> Task directions
Please print every record below exactly as it appears.

** Exercise data follows **

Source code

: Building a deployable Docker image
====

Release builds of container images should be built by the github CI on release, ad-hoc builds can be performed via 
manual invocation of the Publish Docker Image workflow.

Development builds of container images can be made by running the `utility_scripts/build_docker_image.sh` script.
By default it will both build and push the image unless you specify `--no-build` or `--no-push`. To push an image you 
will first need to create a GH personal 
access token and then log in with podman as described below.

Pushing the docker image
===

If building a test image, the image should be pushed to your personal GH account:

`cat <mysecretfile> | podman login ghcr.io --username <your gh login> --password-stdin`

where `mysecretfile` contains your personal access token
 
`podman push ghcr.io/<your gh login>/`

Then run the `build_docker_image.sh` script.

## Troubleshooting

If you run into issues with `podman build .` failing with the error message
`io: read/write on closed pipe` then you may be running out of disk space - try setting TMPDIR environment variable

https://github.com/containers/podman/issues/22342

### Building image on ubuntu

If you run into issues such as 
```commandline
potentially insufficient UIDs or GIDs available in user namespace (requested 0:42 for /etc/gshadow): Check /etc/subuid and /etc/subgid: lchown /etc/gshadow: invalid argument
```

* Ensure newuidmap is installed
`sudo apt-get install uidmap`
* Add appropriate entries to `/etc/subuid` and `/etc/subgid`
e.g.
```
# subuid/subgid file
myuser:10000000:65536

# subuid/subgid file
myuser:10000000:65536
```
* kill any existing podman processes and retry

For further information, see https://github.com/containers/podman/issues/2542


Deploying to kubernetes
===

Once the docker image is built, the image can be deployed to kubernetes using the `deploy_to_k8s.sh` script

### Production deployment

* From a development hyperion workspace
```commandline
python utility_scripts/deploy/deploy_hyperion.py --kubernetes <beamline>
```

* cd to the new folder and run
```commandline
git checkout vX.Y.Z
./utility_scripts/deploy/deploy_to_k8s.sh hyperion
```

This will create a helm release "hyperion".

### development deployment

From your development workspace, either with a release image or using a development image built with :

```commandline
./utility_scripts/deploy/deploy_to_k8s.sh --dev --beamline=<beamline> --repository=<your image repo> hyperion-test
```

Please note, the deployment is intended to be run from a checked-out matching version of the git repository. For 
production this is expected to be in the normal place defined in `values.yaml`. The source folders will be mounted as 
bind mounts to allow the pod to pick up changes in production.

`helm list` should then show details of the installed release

** End of Exercise data **

> Written answer
Source code

: Building a deployable Docker image
====

Release builds of container images should be built by the github CI on release, ad-hoc builds can be performed via 
manual invocation of the Publish Docker Image workflow.

Development builds of container images can be made by running the `utility_scripts/build_docker_image.sh` script.
By default it will both build and push the image unless you specify `--no-build` or `--no-push`. To push an image you 
will first need to create a GH personal 
access token and then log in with podman as described below.

Pushing the docker image
===

If building a test image, the image should be pushed to your personal GH account:

`cat <mysecretfile> | podman login ghcr.io --username <your gh login> --password-stdin`

where `mysecretfile` contains your personal access token
 
`podman push ghcr.io/<your gh login>/`

Then run the `build_docker_image.sh` script.

## Troubleshooting

If you run into issues with `podman build .` failing with the error message
`io: read/write on closed pipe` then you may be running out of disk space - try setting TMPDIR environment variable

https://github.com/containers/podman/issues/22342

### Building image on ubuntu

If you run into issues such as 
```commandline
potentially insufficient UIDs or GIDs available in user namespace (requested 0:42 for /etc/gshadow): Check /etc/subuid and /etc/subgid: lchown /etc/gshadow: invalid argument
```

* Ensure newuidmap is installed
`sudo apt-get install uidmap`
* Add appropriate entries to `/etc/subuid` and `/etc/subgid`
e.g.
```
# subuid/subgid file
myuser:10000000:65536

# subuid/subgid file
myuser:10000000:65536
```
* kill any existing podman processes and retry

For further information, see https://github.com/containers/podman/issues/2542


Deploying to kubernetes
===

Once the docker image is built, the image can be deployed to kubernetes using the `deploy_to_k8s.sh` script

### Production deployment

* From a development hyperion workspace
```commandline
python utility_scripts/deploy/deploy_hyperion.py --kubernetes <beamline>
```

* cd to the new folder and run
```commandline
git checkout vX.Y.Z
./utility_scripts/deploy/deploy_to_k8s.sh hyperion
```

This will create a helm release "hyperion".

### development deployment

From your development workspace, either with a release image or using a development image built with :

```commandline
./utility_scripts/deploy/deploy_to_k8s.sh --dev --beamline=<beamline> --repository=<your image repo> hyperion-test
```

Please note, the deployment is intended to be run from a checked-out matching version of the git repository. For 
production this is expected to be in the normal place defined in `values.yaml`. The source folders will be mounted as 
bind mounts to allow the pod to pick up changes in production.

`helm list` should then show details of the installed release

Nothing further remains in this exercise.